Deux fleurons des réformes en santé sur la sellette

Philippe LEDUC pour le Blog du Think tank Economie Santé

07 Juin 2023
Philippe LEDUC

La Cour des comptes reste sur la même ligne. Bis Repetita. En dépit des difficultés du système de santé, la Cour appelle à un redressement de la situation financière de la Sécu et en particulier de l’Assurance maladie.

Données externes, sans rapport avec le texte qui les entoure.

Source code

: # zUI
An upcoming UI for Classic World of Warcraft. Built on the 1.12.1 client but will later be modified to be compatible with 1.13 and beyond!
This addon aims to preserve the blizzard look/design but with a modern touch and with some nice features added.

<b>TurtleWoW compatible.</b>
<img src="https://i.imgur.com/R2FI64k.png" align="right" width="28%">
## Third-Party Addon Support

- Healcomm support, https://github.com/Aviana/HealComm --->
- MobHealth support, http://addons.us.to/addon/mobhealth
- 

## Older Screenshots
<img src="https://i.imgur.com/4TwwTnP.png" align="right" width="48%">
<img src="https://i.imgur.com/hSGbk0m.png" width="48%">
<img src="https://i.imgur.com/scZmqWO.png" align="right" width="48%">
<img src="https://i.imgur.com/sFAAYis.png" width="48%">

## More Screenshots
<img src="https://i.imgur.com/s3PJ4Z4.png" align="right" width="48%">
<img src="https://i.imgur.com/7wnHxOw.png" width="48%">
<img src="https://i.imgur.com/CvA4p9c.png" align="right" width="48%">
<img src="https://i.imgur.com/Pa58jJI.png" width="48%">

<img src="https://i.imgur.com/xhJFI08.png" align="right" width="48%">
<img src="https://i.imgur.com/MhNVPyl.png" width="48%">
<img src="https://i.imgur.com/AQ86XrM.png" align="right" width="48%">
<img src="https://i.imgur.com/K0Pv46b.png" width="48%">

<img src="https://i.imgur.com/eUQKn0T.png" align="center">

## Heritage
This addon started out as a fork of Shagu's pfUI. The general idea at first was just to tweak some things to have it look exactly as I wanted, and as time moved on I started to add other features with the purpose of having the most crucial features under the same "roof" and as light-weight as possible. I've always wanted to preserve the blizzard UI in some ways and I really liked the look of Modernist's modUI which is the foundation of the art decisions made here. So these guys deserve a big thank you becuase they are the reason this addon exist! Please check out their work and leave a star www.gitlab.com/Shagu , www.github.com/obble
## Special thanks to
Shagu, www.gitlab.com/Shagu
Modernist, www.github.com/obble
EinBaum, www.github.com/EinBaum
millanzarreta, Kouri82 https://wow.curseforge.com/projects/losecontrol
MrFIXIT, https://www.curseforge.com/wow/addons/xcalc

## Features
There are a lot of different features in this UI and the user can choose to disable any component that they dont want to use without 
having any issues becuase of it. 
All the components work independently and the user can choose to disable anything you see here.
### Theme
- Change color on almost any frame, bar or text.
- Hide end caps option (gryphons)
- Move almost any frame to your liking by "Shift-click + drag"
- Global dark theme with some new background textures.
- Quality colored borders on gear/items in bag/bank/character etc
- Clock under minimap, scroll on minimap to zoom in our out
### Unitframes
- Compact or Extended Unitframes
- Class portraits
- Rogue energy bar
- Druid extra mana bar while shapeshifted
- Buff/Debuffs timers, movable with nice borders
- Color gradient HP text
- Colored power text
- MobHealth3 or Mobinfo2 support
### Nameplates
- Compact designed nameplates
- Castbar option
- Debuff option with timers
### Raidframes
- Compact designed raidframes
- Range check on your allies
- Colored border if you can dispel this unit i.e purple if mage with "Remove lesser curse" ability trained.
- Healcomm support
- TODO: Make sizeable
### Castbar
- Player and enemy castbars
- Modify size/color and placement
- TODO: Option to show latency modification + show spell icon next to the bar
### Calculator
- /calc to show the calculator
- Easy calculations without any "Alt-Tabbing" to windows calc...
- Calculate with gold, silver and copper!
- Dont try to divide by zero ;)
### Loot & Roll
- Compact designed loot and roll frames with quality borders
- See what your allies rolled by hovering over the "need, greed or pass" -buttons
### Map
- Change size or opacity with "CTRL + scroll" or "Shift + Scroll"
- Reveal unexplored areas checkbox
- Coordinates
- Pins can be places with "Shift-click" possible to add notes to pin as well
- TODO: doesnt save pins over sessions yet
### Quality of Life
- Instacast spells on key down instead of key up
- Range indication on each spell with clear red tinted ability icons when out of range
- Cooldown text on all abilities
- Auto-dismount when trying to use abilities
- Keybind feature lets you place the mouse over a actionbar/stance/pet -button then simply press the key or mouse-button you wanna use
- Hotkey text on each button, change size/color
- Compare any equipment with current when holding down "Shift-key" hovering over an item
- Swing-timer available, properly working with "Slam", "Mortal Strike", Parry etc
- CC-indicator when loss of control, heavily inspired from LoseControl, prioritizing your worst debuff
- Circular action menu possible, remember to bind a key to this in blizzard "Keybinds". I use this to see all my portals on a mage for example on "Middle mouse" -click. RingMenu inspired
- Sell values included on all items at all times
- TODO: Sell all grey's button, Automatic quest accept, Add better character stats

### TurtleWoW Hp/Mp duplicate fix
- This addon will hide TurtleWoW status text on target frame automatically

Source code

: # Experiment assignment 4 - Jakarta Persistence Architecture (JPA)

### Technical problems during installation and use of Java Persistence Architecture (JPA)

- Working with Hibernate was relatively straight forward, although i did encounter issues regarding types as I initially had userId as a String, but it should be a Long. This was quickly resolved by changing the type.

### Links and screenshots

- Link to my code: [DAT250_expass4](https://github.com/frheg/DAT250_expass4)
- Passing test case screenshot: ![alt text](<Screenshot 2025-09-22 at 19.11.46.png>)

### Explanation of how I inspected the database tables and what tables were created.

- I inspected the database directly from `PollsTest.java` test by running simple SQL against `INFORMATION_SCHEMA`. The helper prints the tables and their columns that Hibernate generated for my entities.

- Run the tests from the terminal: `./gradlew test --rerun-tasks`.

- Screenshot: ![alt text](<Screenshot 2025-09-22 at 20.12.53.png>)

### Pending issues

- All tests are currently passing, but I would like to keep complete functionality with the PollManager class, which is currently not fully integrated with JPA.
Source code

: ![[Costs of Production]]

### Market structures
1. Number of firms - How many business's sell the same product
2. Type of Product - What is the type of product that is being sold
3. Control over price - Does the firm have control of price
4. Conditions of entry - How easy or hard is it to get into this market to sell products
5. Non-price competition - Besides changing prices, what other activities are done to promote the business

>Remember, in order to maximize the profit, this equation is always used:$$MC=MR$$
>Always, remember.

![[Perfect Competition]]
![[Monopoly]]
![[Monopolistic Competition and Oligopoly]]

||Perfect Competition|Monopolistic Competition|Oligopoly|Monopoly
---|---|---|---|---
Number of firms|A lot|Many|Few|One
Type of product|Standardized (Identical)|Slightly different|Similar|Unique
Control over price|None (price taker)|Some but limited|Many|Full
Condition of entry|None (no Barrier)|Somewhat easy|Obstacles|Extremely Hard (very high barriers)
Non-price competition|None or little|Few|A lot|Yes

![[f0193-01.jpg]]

Avec en ligne de mire : les expérimentations Art 51 et le Service d’accès aux soins (SAS) sans oublier la maitrise médicalisée.

 

Dans son rapport sur l’application des lois de financement de la sécurité sociale qui parait désormais au printemps, la Cour alerte. Après un déficit de la Sécu de 19,6 Md€ en 2022 et une franche amélioration prévue en 2023 à 8,2 Md€, le déficit devrait à nouveau s’aggraver dès 2024 et se stabiliser au-dessus de 13 Md€ en 2025 et 2026.

Les dépenses d’assurance maladie ont fortement augmenté passant de 200 Md€ en 2019 à 247 Md€ en 2022, soit une progression de 5,6% par an hors dépenses liées au Covid. De 2017 à 2019, celle-ci était de 2,3% par an. « Il convient à présent de rechercher des économies d’efficience du système de soins afin d’assurer le respect d’une trajectoire prévue beaucoup plus contrainte » martèle la Cour qui appelle à des « réformes plus vigoureuses » et d’autant plus que la progression des dépenses budgétées (Ondam) en 2023 est en-deçà de 0,5 point de l’inflation attendue (4,3% hors tabac). Ce qui induit une contrainte supplémentaire. Idem en 2024.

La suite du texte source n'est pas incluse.